» TASK TO CARRY OUT
Restate all of the data precisely, omitting nothing.

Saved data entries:
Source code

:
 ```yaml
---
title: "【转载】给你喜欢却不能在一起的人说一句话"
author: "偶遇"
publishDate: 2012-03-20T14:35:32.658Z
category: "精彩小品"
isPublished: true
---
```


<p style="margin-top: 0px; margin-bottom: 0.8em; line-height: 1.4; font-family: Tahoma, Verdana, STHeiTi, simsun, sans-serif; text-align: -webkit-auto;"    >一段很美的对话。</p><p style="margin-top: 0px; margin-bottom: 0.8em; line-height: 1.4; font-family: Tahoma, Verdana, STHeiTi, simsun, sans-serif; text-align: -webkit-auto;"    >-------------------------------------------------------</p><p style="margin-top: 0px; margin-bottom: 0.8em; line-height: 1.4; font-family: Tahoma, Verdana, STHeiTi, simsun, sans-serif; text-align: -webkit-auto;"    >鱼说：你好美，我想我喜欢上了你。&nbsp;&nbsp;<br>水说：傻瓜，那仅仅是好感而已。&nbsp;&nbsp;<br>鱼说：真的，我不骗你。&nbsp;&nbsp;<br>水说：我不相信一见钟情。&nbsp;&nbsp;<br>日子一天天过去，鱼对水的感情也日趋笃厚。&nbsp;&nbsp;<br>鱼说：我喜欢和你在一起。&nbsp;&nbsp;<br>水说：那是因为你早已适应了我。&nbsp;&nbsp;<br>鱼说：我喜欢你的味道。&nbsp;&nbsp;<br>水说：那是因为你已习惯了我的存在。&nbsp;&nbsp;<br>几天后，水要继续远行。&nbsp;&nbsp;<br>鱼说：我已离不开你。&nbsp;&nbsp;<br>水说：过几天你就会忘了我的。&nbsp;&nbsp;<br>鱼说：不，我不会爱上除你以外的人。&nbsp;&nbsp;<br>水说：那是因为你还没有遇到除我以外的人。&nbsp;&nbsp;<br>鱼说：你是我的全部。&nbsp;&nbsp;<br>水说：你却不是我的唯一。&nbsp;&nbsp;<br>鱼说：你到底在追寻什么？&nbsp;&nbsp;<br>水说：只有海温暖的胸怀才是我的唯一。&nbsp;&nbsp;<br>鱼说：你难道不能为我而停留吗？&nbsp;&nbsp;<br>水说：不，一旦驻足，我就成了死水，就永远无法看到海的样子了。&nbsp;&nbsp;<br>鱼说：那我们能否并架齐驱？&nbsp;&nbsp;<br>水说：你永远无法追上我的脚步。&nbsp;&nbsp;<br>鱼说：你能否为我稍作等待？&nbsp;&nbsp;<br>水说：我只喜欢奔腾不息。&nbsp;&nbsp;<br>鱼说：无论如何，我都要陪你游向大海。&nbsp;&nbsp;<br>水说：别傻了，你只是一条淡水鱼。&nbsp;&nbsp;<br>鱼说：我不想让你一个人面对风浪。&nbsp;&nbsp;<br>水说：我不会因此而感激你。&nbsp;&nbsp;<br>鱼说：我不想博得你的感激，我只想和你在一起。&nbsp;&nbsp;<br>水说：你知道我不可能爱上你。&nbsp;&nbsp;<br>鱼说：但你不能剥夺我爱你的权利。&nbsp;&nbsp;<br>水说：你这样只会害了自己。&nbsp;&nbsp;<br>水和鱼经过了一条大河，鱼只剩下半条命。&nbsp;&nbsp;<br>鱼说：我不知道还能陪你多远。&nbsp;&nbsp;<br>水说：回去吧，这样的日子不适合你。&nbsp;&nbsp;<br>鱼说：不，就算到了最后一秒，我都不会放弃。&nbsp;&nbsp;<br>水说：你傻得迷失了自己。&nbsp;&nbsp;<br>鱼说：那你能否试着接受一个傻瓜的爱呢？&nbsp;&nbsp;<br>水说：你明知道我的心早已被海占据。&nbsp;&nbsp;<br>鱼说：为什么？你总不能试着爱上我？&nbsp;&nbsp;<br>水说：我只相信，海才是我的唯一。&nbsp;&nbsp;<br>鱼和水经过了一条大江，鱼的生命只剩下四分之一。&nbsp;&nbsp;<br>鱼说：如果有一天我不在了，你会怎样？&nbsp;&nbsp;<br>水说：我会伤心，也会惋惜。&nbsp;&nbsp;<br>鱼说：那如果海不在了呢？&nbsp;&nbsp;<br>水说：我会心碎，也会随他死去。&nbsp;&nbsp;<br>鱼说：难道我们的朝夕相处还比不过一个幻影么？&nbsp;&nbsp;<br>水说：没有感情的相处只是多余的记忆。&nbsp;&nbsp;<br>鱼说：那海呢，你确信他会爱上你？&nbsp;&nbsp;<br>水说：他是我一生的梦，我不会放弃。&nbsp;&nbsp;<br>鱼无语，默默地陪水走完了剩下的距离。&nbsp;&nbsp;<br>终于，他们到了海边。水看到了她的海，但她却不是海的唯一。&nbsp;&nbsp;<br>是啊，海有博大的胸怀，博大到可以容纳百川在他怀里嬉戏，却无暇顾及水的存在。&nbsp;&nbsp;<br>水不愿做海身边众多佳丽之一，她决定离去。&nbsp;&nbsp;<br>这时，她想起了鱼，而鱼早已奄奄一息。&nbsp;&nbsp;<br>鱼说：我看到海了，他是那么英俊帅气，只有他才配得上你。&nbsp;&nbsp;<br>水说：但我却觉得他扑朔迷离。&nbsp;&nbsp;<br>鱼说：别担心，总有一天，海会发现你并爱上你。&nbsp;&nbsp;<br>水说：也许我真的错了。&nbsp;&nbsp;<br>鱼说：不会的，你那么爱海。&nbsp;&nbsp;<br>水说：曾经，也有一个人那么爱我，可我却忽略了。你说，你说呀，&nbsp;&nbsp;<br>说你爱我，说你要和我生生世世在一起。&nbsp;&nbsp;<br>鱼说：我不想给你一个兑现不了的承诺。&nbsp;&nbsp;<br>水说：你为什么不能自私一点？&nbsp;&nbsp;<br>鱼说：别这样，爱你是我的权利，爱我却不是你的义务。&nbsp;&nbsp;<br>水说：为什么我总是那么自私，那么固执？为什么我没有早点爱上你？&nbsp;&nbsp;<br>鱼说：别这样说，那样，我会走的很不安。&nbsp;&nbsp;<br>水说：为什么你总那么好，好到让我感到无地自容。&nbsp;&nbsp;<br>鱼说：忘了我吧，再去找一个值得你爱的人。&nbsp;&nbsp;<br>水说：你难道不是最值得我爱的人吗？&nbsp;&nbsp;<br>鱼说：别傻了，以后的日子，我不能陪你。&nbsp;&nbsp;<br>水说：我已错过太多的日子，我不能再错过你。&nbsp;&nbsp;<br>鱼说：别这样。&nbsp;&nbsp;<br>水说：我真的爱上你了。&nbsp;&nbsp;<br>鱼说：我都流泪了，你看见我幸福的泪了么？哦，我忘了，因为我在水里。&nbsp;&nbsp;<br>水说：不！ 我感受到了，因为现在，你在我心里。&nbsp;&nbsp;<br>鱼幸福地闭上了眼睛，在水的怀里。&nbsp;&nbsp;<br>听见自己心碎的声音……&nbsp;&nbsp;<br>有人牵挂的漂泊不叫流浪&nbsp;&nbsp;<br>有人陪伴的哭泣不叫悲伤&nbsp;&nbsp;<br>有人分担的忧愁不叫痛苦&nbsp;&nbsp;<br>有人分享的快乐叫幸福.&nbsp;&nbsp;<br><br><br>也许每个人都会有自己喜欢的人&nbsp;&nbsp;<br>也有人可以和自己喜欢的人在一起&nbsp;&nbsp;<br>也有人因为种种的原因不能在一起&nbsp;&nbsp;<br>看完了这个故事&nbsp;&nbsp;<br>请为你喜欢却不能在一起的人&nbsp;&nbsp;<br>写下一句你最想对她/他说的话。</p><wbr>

» EXERCISE RESPONSE
Source code

:
 ```yaml
---
title: "【转载】给你喜欢却不能在一起的人说一句话"
author: "偶遇"
publishDate: 2012-03-20T14:35:32.658Z
category: "精彩小品"
isPublished: true
---
```


<p style="margin-top: 0px; margin-bottom: 0.8em; line-height: 1.4; font-family: Tahoma, Verdana, STHeiTi, simsun, sans-serif; text-align: -webkit-auto;"    >一段很美的对话。</p><p style="margin-top: 0px; margin-bottom: 0.8em; line-height: 1.4; font-family: Tahoma, Verdana, STHeiTi, simsun, sans-serif; text-align: -webkit-auto;"    >-------------------------------------------------------</p><p style="margin-top: 0px; margin-bottom: 0.8em; line-height: 1.4; font-family: Tahoma, Verdana, STHeiTi, simsun, sans-serif; text-align: -webkit-auto;"    >鱼说：你好美，我想我喜欢上了你。&nbsp;&nbsp;<br>水说：傻瓜，那仅仅是好感而已。&nbsp;&nbsp;<br>鱼说：真的，我不骗你。&nbsp;&nbsp;<br>水说：我不相信一见钟情。&nbsp;&nbsp;<br>日子一天天过去，鱼对水的感情也日趋笃厚。&nbsp;&nbsp;<br>鱼说：我喜欢和你在一起。&nbsp;&nbsp;<br>水说：那是因为你早已适应了我。&nbsp;&nbsp;<br>鱼说：我喜欢你的味道。&nbsp;&nbsp;<br>水说：那是因为你已习惯了我的存在。&nbsp;&nbsp;<br>几天后，水要继续远行。&nbsp;&nbsp;<br>鱼说：我已离不开你。&nbsp;&nbsp;<br>水说：过几天你就会忘了我的。&nbsp;&nbsp;<br>鱼说：不，我不会爱上除你以外的人。&nbsp;&nbsp;<br>水说：那是因为你还没有遇到除我以外的人。&nbsp;&nbsp;<br>鱼说：你是我的全部。&nbsp;&nbsp;<br>水说：你却不是我的唯一。&nbsp;&nbsp;<br>鱼说：你到底在追寻什么？&nbsp;&nbsp;<br>水说：只有海温暖的胸怀才是我的唯一。&nbsp;&nbsp;<br>鱼说：你难道不能为我而停留吗？&nbsp;&nbsp;<br>水说：不，一旦驻足，我就成了死水，就永远无法看到海的样子了。&nbsp;&nbsp;<br>鱼说：那我们能否并架齐驱？&nbsp;&nbsp;<br>水说：你永远无法追上我的脚步。&nbsp;&nbsp;<br>鱼说：你能否为我稍作等待？&nbsp;&nbsp;<br>水说：我只喜欢奔腾不息。&nbsp;&nbsp;<br>鱼说：无论如何，我都要陪你游向大海。&nbsp;&nbsp;<br>水说：别傻了，你只是一条淡水鱼。&nbsp;&nbsp;<br>鱼说：我不想让你一个人面对风浪。&nbsp;&nbsp;<br>水说：我不会因此而感激你。&nbsp;&nbsp;<br>鱼说：我不想博得你的感激，我只想和你在一起。&nbsp;&nbsp;<br>水说：你知道我不可能爱上你。&nbsp;&nbsp;<br>鱼说：但你不能剥夺我爱你的权利。&nbsp;&nbsp;<br>水说：你这样只会害了自己。&nbsp;&nbsp;<br>水和鱼经过了一条大河，鱼只剩下半条命。&nbsp;&nbsp;<br>鱼说：我不知道还能陪你多远。&nbsp;&nbsp;<br>水说：回去吧，这样的日子不适合你。&nbsp;&nbsp;<br>鱼说：不，就算到了最后一秒，我都不会放弃。&nbsp;&nbsp;<br>水说：你傻得迷失了自己。&nbsp;&nbsp;<br>鱼说：那你能否试着接受一个傻瓜的爱呢？&nbsp;&nbsp;<br>水说：你明知道我的心早已被海占据。&nbsp;&nbsp;<br>鱼说：为什么？你总不能试着爱上我？&nbsp;&nbsp;<br>水说：我只相信，海才是我的唯一。&nbsp;&nbsp;<br>鱼和水经过了一条大江，鱼的生命只剩下四分之一。&nbsp;&nbsp;<br>鱼说：如果有一天我不在了，你会怎样？&nbsp;&nbsp;<br>水说：我会伤心，也会惋惜。&nbsp;&nbsp;<br>鱼说：那如果海不在了呢？&nbsp;&nbsp;<br>水说：我会心碎，也会随他死去。&nbsp;&nbsp;<br>鱼说：难道我们的朝夕相处还比不过一个幻影么？&nbsp;&nbsp;<br>水说：没有感情的相处只是多余的记忆。&nbsp;&nbsp;<br>鱼说：那海呢，你确信他会爱上你？&nbsp;&nbsp;<br>水说：他是我一生的梦，我不会放弃。&nbsp;&nbsp;<br>鱼无语，默默地陪水走完了剩下的距离。&nbsp;&nbsp;<br>终于，他们到了海边。水看到了她的海，但她却不是海的唯一。&nbsp;&nbsp;<br>是啊，海有博大的胸怀，博大到可以容纳百川在他怀里嬉戏，却无暇顾及水的存在。&nbsp;&nbsp;<br>水不愿做海身边众多佳丽之一，她决定离去。&nbsp;&nbsp;<br>这时，她想起了鱼，而鱼早已奄奄一息。&nbsp;&nbsp;<br>鱼说：我看到海了，他是那么英俊帅气，只有他才配得上你。&nbsp;&nbsp;<br>水说：但我却觉得他扑朔迷离。&nbsp;&nbsp;<br>鱼说：别担心，总有一天，海会发现你并爱上你。&nbsp;&nbsp;<br>水说：也许我真的错了。&nbsp;&nbsp;<br>鱼说：不会的，你那么爱海。&nbsp;&nbsp;<br>水说：曾经，也有一个人那么爱我，可我却忽略了。你说，你说呀，&nbsp;&nbsp;<br>说你爱我，说你要和我生生世世在一起。&nbsp;&nbsp;<br>鱼说：我不想给你一个兑现不了的承诺。&nbsp;&nbsp;<br>水说：你为什么不能自私一点？&nbsp;&nbsp;<br>鱼说：别这样，爱你是我的权利，爱我却不是你的义务。&nbsp;&nbsp;<br>水说：为什么我总是那么自私，那么固执？为什么我没有早点爱上你？&nbsp;&nbsp;<br>鱼说：别这样说，那样，我会走的很不安。&nbsp;&nbsp;<br>水说：为什么你总那么好，好到让我感到无地自容。&nbsp;&nbsp;<br>鱼说：忘了我吧，再去找一个值得你爱的人。&nbsp;&nbsp;<br>水说：你难道不是最值得我爱的人吗？&nbsp;&nbsp;<br>鱼说：别傻了，以后的日子，我不能陪你。&nbsp;&nbsp;<br>水说：我已错过太多的日子，我不能再错过你。&nbsp;&nbsp;<br>鱼说：别这样。&nbsp;&nbsp;<br>水说：我真的爱上你了。&nbsp;&nbsp;<br>鱼说：我都流泪了，你看见我幸福的泪了么？哦，我忘了，因为我在水里。&nbsp;&nbsp;<br>水说：不！ 我感受到了，因为现在，你在我心里。&nbsp;&nbsp;<br>鱼幸福地闭上了眼睛，在水的怀里。&nbsp;&nbsp;<br>听见自己心碎的声音……&nbsp;&nbsp;<br>有人牵挂的漂泊不叫流浪&nbsp;&nbsp;<br>有人陪伴的哭泣不叫悲伤&nbsp;&nbsp;<br>有人分担的忧愁不叫痛苦&nbsp;&nbsp;<br>有人分享的快乐叫幸福.&nbsp;&nbsp;<br><br><br>也许每个人都会有自己喜欢的人&nbsp;&nbsp;<br>也有人可以和自己喜欢的人在一起&nbsp;&nbsp;<br>也有人因为种种的原因不能在一起&nbsp;&nbsp;<br>看完了这个故事&nbsp;&nbsp;<br>请为你喜欢却不能在一起的人&nbsp;&nbsp;<br>写下一句你最想对她/他说的话。</p><wbr>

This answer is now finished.